Вот я и заскользил вниз по склону, которого опасался. Расскажу-ка лучше о вечере, которым закончилось первое представление «Грудей Тиресия» {105} в театре Рене Мобеля — эта история никого не может задеть.
Аполлинер попросил тогда у меня, чтобы дополнить программу, какое-нибудь стихотворение. В «Зебре», которую я ему дал, слово «rue» было употреблено не как «улица», а как производное от глагола «ruer», «брыкаться». Кубисты во главе с Хуаном Грисом {106} поняли это «rue» как улицу и вечером после спектакля потребовали от меня объяснений: при чем здесь улица? Она не вписывалась.
На этом процессе, где мы с Аполлинером оказались бок о бок, он выступал то в роли судьи, то в роли обвиняемого. Ему вменяли в вину, что он, поручив костюмы и декорации к спектаклю Сержу Фера {107}. выставил направление кубизма в карикатурном свете. Я любил Гриса, он тоже меня любил Аполлинера любили все. И если я рассказываю этот эпизод, то лишь для того, чтобы показать, на каком острие мы все балансировали.
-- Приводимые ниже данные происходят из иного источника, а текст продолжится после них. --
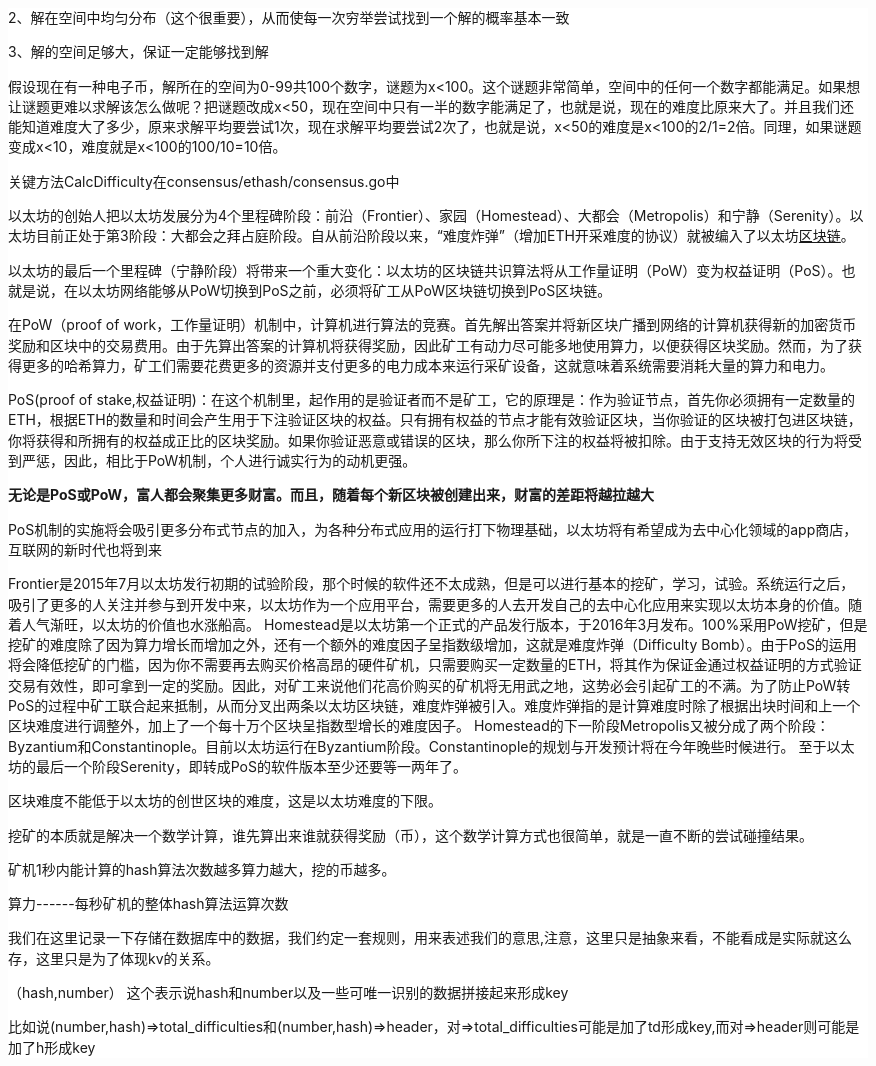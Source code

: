 2、解在空间中均匀分布（这个很重要），从而使每一次穷举尝试找到一个解的概率基本一致

3、解的空间足够大，保证一定能够找到解 

假设现在有一种电子币，解所在的空间为0-99共100个数字，谜题为x<100。这个谜题非常简单，空间中的任何一个数字都能满足。如果想让谜题更难以求解该怎么做呢？把谜题改成x<50，现在空间中只有一半的数字能满足了，也就是说，现在的难度比原来大了。并且我们还能知道难度大了多少，原来求解平均要尝试1次，现在求解平均要尝试2次了，也就是说，x<50的难度是x<100的2/1=2倍。同理，如果谜题变成x<10，难度就是x<100的100/10=10倍。

关键方法CalcDifficulty在consensus/ethash/consensus.go中



以太坊的创始人把以太坊发展分为4个里程碑阶段：前沿（Frontier）、家园（Homestead）、大都会（Metropolis）和宁静（Serenity）。以太坊目前正处于第3阶段：大都会之拜占庭阶段。自从前沿阶段以来，“难度炸弹”（增加ETH开采难度的协议）就被编入了以太坊[区块链](https://www.jutuilian.com/)。

以太坊的最后一个里程碑（宁静阶段）将带来一个重大变化：以太坊的区块链共识算法将从工作量证明（PoW）变为权益证明（PoS）。也就是说，在以太坊网络能够从PoW切换到PoS之前，必须将矿工从PoW区块链切换到PoS区块链。



在PoW（proof of work，工作量证明）机制中，计算机进行算法的竞赛。首先解出答案并将新区块广播到网络的计算机获得新的加密货币奖励和区块中的交易费用。由于先算出答案的计算机将获得奖励，因此矿工有动力尽可能多地使用算力，以便获得区块奖励。然而，为了获得更多的哈希算力，矿工们需要花费更多的资源并支付更多的电力成本来运行采矿设备，这就意味着系统需要消耗大量的算力和电力。 



PoS(proof of stake,权益证明)：在这个机制里，起作用的是验证者而不是矿工，它的原理是：作为验证节点，首先你必须拥有一定数量的ETH，根据ETH的数量和时间会产生用于下注验证区块的权益。只有拥有权益的节点才能有效验证区块，当你验证的区块被打包进区块链，你将获得和所拥有的权益成正比的区块奖励。如果你验证恶意或错误的区块，那么你所下注的权益将被扣除。由于支持无效区块的行为将受到严惩，因此，相比于PoW机制，个人进行诚实行为的动机更强。

**无论是PoS或PoW，富人都会聚集更多财富。而且，随着每个新区块被创建出来，财富的差距将越拉越大**



PoS机制的实施将会吸引更多分布式节点的加入，为各种分布式应用的运行打下物理基础，以太坊将有希望成为去中心化领域的app商店，互联网的新时代也将到来



Frontier是2015年7月以太坊发行初期的试验阶段，那个时候的软件还不太成熟，但是可以进行基本的挖矿，学习，试验。系统运行之后，吸引了更多的人关注并参与到开发中来，以太坊作为一个应用平台，需要更多的人去开发自己的去中心化应用来实现以太坊本身的价值。随着人气渐旺，以太坊的价值也水涨船高。 Homestead是以太坊第一个正式的产品发行版本，于2016年3月发布。100%采用PoW挖矿，但是挖矿的难度除了因为算力增长而增加之外，还有一个额外的难度因子呈指数级增加，这就是难度炸弹（Difficulty Bomb）。由于PoS的运用将会降低挖矿的门槛，因为你不需要再去购买价格高昂的硬件矿机，只需要购买一定数量的ETH，将其作为保证金通过权益证明的方式验证交易有效性，即可拿到一定的奖励。因此，对矿工来说他们花高价购买的矿机将无用武之地，这势必会引起矿工的不满。为了防止PoW转PoS的过程中矿工联合起来抵制，从而分叉出两条以太坊区块链，难度炸弹被引入。难度炸弹指的是计算难度时除了根据出块时间和上一个区块难度进行调整外，加上了一个每十万个区块呈指数型增长的难度因子。 Homestead的下一阶段Metropolis又被分成了两个阶段：Byzantium和Constantinople。目前以太坊运行在Byzantium阶段。Constantinople的规划与开发预计将在今年晚些时候进行。 至于以太坊的最后一个阶段Serenity，即转成PoS的软件版本至少还要等一两年了。



区块难度不能低于以太坊的创世区块的难度，这是以太坊难度的下限。



挖矿的本质就是解决一个数学计算，谁先算出来谁就获得奖励（币），这个数学计算方式也很简单，就是一直不断的尝试碰撞结果。

矿机1秒内能计算的hash算法次数越多算力越大，挖的币越多。 

算力------每秒矿机的整体hash算法运算次数





我们在这里记录一下存储在数据库中的数据，我们约定一套规则，用来表述我们的意思,注意，这里只是抽象来看，不能看成是实际就这么存，这里只是为了体现kv的关系。

（hash,number） 这个表示说hash和number以及一些可唯一识别的数据拼接起来形成key

比如说(number,hash)=>total_difficulties和(number,hash)=>header，对=>total_difficulties可能是加了td形成key,而对=>header则可能是加了h形成key

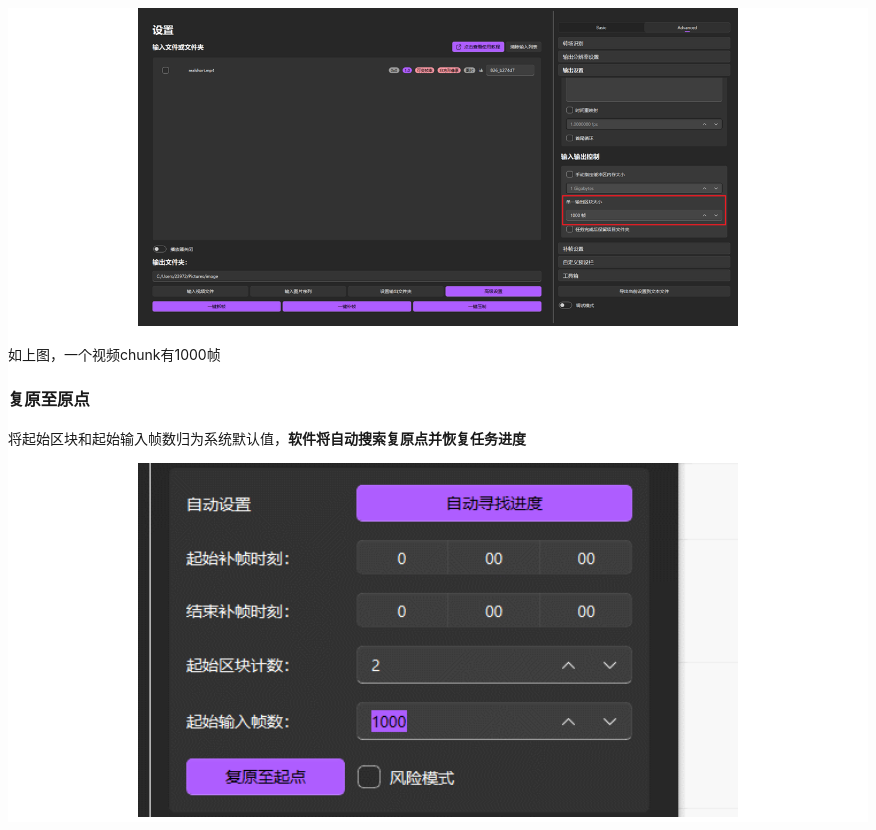 <div align=center>
<img src="/Statics/UserGuide/54.png"  width=600>
</div>

如上图，一个视频chunk有1000帧

### 复原至原点

将起始区块和起始输入帧数归为系统默认值，**软件将自动搜索复原点并恢复任务进度**

<div align=center>
<img src="/Statics/UserGuide/61.gif"  width=600>
</div>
Любая выходка казалась подозрительной, подвергалась расследованию, после чего выносился приговор. «Я, — объявлял Грис, — ввел в живопись сифон». (В то время допускалось только изображение бутылок анисового ликера «Озо».) А Маркусси {108}, после того, как Пикассо выставил у Поля Розенберга {109} свои «Окна», провозгласил: «Он решил проблему шпингалета».
Не смейтесь. Замечательна и благородна та эпоха, в которую умы озабочены такими мелочами. И прав Пикассо, утверждающий, что то правительство, которое будет наказывать художников за ошибки в тоне или в линии, будет великим правительством.
Вернемся к нашему поэту. Карательное заседание, увенчавшее «Груди Тиресия», оставило у нею чувство горечи. Во время заседания он дергался, как воздушный змей на веревочке. И в воздушного змея превращался. Невесомый, воинственный, он дергал эту веревочку, рвался ввысь, метался из стороны в сторону. Он говорил мне, что «сыт по горло» художниками, и добавлял: «Они у меня уже в печенках с этими их структурными построениями». Странно было это слышать из уст того, кто стоял у истоков победы над подражательством. Но сейчас ему нужен был размах крыльев Учелло, а художники — пусть себе пасутся на лугу, заросшем ядовитой травой.
За исключением Пикассо, этого десятиглавого орла, полновластного владыки в своем королевстве, все остальные кубисты бросились снимать мерку с предмета. Вооружившись сантиметром, одни корыстно заставляли предмет служить себе. Другие потрясали кальками, цифрами, толковали о золотом сечении. Третьи возводили каркасы и дальше этого не шли.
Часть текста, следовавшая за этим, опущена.